One of the most colorful and outspoken mayors in the history of New York City, Ed Koch, has died. He was 88.
Koch died of congestive heart failure early Friday morning at a hospital in Manhattan. He had suffered from a variety of health problems since leaving City Hall more than 20 years ago.
A three-term mayor, Koch earned a reputation as a feisty but enthusiastic promoter of his city. He was fast-talking, opinionated and sometimes rude. In office, he quickly became a celebrity, appearing on talk shows and in movies. Reporters sought him out for quotes around-the-clock because of his ability to say something outrageous at any time.
"You mustn't be afraid. Many people, particularly those in public office, are afraid of the press. I was never afraid of the press, because I knew more than they did in matters of government, and so I had no hesitation in discussion and debate with them," he said of his no-nonsense style in a 2007 interview with VOA. "You have to be an expert on the subject matter you are in control of. And you must not lie or exaggerate. People lose respect for you after a while when they understand that they can't trust your facts and your figures."
Under his watch, from 1978 to 1989, New York dug itself out of near-financial collapse. He imposed tough fiscal policies and instituted sharp budget cuts.

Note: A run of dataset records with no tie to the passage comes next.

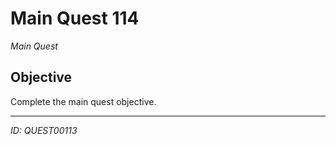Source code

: # Main Quest 114

*Main Quest*

## Objective
Complete the main quest objective.

---
*ID: QUEST00113*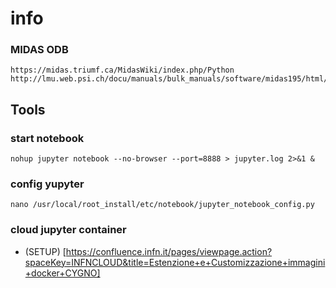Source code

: # info

### MIDAS ODB

    https://midas.triumf.ca/MidasWiki/index.php/Python
    http://lmu.web.psi.ch/docu/manuals/bulk_manuals/software/midas195/html/ODB_Structure.html#ODB_System_Tree


## Tools

### start notebook

    nohup jupyter notebook --no-browser --port=8888 > jupyter.log 2>&1 &

### config yupyter

    nano /usr/local/root_install/etc/notebook/jupyter_notebook_config.py

### cloud jupyter container

* (SETUP) [https://confluence.infn.it/pages/viewpage.action?spaceKey=INFNCLOUD&title=Estenzione+e+Customizzazione+immagini+docker+CYGNO]
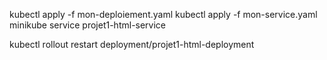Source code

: kubectl apply -f mon-deploiement.yaml
kubectl apply -f mon-service.yaml
minikube service projet1-html-service

kubectl rollout restart deployment/projet1-html-deployment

During his tenure, the city regained its financial footing and experienced a construction boom. But his time in office also was marked by charges of corruption among his political allies, as well as racial tensions in the city and an increase in crime and homelessness.

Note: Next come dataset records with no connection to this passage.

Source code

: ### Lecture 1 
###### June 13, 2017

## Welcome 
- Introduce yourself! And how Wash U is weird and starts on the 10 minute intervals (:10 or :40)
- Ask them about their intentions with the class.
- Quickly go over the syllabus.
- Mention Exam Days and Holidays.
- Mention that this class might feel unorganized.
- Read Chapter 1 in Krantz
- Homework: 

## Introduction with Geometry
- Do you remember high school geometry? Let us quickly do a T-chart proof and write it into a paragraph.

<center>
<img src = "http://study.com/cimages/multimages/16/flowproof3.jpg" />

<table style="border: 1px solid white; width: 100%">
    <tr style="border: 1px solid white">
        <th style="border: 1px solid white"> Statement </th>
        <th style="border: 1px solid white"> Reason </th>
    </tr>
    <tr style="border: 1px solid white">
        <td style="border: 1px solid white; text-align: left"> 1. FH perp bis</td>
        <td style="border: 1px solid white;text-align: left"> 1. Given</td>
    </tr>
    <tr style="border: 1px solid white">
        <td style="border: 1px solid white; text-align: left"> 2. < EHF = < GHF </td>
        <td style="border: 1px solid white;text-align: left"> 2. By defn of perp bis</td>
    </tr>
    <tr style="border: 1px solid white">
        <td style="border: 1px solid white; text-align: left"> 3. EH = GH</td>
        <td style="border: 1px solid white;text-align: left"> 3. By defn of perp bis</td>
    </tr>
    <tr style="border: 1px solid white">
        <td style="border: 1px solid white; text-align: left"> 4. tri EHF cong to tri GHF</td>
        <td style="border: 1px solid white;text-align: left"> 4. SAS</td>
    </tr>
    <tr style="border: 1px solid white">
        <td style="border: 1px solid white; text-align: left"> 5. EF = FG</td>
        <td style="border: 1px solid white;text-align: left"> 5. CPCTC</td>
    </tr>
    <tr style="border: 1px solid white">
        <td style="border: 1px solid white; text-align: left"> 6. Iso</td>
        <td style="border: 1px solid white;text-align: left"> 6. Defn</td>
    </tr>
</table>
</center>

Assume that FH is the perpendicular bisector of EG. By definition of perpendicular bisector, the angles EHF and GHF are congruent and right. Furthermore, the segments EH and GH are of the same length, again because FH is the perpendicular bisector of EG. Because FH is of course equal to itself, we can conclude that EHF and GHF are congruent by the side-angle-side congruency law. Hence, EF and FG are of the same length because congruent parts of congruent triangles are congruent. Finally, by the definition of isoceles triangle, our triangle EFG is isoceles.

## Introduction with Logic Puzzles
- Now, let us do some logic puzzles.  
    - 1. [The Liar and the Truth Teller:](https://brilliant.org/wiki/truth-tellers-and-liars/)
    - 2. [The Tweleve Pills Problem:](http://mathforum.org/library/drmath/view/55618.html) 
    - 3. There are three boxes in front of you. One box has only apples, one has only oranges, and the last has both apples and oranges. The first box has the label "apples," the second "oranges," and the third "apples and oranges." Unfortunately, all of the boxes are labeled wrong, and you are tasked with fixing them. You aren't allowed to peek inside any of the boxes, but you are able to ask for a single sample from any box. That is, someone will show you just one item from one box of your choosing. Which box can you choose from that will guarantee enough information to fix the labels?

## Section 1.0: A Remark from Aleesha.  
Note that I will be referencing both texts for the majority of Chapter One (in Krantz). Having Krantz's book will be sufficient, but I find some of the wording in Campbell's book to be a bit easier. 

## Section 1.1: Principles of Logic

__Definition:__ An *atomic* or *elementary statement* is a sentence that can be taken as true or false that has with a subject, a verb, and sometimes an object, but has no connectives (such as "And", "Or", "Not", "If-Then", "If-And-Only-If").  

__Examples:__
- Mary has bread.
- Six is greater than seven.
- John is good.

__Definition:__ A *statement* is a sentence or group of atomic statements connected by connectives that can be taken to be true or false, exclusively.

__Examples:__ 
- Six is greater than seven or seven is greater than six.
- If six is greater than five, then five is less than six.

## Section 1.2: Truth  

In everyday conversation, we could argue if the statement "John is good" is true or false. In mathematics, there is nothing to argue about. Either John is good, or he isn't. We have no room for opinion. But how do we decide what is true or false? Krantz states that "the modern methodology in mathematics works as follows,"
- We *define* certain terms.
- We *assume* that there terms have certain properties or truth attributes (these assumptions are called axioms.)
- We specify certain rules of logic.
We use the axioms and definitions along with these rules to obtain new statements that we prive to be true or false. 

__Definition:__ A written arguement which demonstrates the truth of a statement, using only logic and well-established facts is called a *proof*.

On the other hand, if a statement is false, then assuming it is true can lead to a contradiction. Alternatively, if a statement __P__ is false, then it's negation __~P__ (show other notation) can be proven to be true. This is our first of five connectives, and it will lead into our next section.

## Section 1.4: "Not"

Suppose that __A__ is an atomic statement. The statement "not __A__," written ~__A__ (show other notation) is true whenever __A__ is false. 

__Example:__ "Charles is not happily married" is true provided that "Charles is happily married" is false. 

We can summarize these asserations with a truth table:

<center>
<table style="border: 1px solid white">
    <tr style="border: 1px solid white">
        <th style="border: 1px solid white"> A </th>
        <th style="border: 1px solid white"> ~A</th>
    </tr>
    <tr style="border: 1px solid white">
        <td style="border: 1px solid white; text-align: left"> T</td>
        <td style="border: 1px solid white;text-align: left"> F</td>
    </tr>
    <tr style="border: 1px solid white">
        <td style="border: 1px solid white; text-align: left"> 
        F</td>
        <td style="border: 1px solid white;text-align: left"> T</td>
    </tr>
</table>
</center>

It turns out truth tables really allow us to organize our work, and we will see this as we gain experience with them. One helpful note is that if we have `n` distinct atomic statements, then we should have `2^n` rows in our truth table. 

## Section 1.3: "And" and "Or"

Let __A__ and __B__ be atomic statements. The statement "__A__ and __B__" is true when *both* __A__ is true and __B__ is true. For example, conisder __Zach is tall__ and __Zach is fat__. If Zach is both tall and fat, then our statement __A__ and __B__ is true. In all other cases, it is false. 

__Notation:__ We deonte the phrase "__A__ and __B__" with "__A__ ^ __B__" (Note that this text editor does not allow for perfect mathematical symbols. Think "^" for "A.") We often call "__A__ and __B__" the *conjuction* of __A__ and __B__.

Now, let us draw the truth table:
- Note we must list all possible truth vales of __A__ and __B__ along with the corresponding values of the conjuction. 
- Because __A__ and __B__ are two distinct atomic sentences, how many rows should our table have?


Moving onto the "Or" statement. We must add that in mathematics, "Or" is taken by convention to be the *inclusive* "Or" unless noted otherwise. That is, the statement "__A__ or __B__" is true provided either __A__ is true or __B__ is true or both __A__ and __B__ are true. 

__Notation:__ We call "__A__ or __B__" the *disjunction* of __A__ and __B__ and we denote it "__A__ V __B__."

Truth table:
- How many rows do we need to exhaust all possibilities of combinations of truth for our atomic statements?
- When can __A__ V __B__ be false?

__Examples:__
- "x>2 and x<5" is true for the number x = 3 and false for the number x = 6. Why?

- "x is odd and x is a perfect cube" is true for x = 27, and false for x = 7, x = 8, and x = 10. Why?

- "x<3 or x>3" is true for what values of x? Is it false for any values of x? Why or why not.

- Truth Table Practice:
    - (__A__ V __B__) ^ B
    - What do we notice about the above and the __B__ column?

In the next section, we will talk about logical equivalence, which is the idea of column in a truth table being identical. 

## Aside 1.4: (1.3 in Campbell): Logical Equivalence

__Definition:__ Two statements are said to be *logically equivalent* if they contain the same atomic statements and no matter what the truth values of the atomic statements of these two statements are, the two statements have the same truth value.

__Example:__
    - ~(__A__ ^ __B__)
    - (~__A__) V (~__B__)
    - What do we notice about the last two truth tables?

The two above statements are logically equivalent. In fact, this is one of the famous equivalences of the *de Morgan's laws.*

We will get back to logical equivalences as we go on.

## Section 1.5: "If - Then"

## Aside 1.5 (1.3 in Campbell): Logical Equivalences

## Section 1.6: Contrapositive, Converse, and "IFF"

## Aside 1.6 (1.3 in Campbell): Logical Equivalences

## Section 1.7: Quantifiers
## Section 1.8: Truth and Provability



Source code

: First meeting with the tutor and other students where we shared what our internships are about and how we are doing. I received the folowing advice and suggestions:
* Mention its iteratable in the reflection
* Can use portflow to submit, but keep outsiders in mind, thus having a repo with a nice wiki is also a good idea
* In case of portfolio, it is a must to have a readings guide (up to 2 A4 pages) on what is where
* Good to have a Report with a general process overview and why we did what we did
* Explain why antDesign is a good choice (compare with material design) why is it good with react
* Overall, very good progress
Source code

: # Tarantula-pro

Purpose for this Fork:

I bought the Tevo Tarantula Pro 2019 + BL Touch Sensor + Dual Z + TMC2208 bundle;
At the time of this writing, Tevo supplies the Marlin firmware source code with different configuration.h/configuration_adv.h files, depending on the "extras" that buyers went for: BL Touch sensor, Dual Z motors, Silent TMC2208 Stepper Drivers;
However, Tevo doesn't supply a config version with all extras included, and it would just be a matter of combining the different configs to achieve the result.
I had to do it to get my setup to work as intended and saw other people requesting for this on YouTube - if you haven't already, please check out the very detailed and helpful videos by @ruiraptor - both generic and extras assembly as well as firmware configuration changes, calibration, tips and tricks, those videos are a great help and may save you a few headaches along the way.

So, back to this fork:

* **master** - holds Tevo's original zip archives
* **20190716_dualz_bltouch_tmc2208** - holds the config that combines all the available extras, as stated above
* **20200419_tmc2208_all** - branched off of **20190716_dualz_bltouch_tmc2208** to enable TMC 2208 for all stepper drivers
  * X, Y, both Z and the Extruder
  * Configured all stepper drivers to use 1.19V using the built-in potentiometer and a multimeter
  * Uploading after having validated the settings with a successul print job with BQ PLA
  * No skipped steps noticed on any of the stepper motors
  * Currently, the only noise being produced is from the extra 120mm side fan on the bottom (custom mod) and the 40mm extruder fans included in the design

After leaving office, Koch continued to seek the spotlight, appearing on TV as a political pundit, movie reviewer, food critic and judge on the popular reality show, People's Court.
"Be yourself. I believe I've done that all my life and I believe people have had confidence in me. So that when I was elected mayor and the city was on the edge of bankruptcy, I said 'If you follow me, I will lead you across the desert and we will prevail!'" he said in 2007.
In a 2009 interview with The New York Times, Koch said he had few regrets about his time in office.
Some information for this report was provided by AFP and Reuters.